**WORK TO COMPLETE**
An exact reproduction of all entries is required.

**DATA RECORDS**

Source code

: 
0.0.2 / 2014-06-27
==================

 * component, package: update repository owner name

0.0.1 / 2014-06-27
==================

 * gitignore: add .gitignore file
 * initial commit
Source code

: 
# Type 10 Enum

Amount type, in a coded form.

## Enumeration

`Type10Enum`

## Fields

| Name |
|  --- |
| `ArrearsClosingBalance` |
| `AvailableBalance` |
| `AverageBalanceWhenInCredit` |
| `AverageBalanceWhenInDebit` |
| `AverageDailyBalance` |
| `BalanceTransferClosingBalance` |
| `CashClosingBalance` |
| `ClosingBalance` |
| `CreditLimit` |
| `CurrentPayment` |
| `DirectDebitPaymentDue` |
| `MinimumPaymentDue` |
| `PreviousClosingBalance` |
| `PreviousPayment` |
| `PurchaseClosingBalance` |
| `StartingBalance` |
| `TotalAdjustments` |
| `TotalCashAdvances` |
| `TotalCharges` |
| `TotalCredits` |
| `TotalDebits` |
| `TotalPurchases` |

**PROBLEM SOLUTION**
Source code

: 
0.0.2 / 2014-06-27
==================

 * component, package: update repository owner name

0.0.1 / 2014-06-27
==================

 * gitignore: add .gitignore file
 * initial commit
Source code

: 
# Type 10 Enum

Amount type, in a coded form.

## Enumeration

`Type10Enum`

## Fields

| Name |
|  --- |
| `ArrearsClosingBalance` |
| `AvailableBalance` |
| `AverageBalanceWhenInCredit` |
| `AverageBalanceWhenInDebit` |
| `AverageDailyBalance` |
| `BalanceTransferClosingBalance` |
| `CashClosingBalance` |
| `ClosingBalance` |
| `CreditLimit` |
| `CurrentPayment` |
| `DirectDebitPaymentDue` |
| `MinimumPaymentDue` |
| `PreviousClosingBalance` |
| `PreviousPayment` |
| `PurchaseClosingBalance` |
| `StartingBalance` |
| `TotalAdjustments` |
| `TotalCashAdvances` |
| `TotalCharges` |
| `TotalCredits` |
| `TotalDebits` |
| `TotalPurchases` |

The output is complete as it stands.